[Data under study — start]

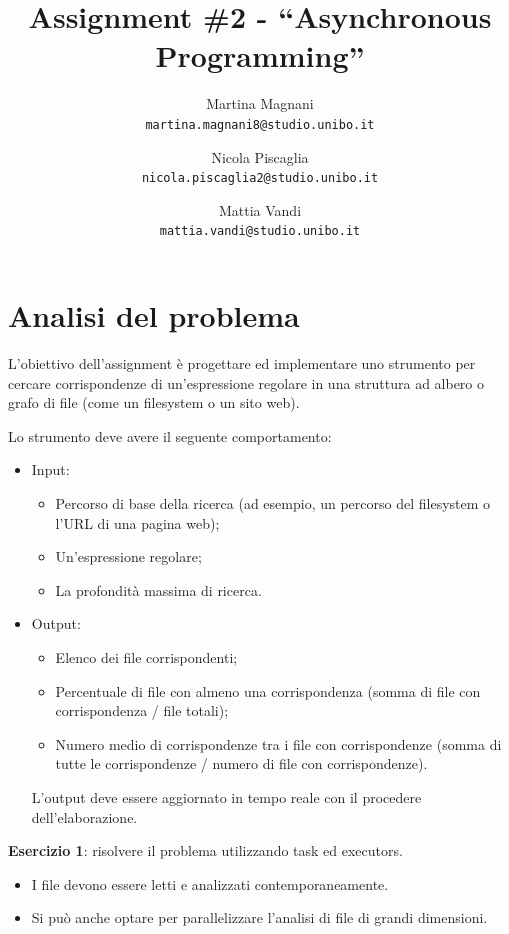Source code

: \documentclass[a4paper]{article}
\title{\LARGE \bf
Assignment \#2 - ``Asynchronous Programming''
}
\author{
    Martina Magnani\\
    \texttt{martina.magnani8@studio.unibo.it}
    \and
    Nicola Piscaglia\\
    \texttt{nicola.piscaglia2@studio.unibo.it}
    \and
    Mattia Vandi\\
    \texttt{mattia.vandi@studio.unibo.it}
}
\date{}
\begin{document}
\maketitle

\section{Analisi del problema}\label{analisi-del-problema}

L'obiettivo dell'assignment è progettare ed implementare uno strumento per cercare corrispondenze di un'espressione regolare in una struttura ad albero o grafo di file (come un filesystem o un sito web).

Lo strumento deve avere il seguente comportamento:

\begin{itemize}
%
    \item Input\label{input}:
%
        \begin{itemize}
%
            \item Percorso di base della ricerca (ad esempio, un percorso del filesystem o l'URL di una pagina web);
%
            \item Un'espressione regolare;
%
            \item La profondit\`a massima di ricerca.
%
        \end{itemize}
%
    \item Output\label{output}:
%
        \begin{itemize}
%
            \item Elenco dei file corrispondenti;
%
            \item Percentuale di file con almeno una corrispondenza (somma di file con corrispondenza / file totali);
%
            \item Numero medio di corrispondenze tra i file con corrispondenze (somma di tutte le corrispondenze / numero di file con corrispondenze).
%
        \end{itemize}
%
        L'output deve essere aggiornato in tempo reale con il procedere dell'elaborazione.
%
\end{itemize}

\textbf{Esercizio 1}: risolvere il problema utilizzando task ed executors.

\begin{itemize}
%
    \item I file devono essere letti e analizzati contemporaneamente.
%
    \item Si pu\`o anche optare per parallelizzare l'analisi di file di grandi dimensioni.
%
\end{itemize}
\end{document}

[Data under study — finish]

**Instructions for the task:**
Go through the material and say how many lines include "strumento". The number alone will do.

**Written answer:**
2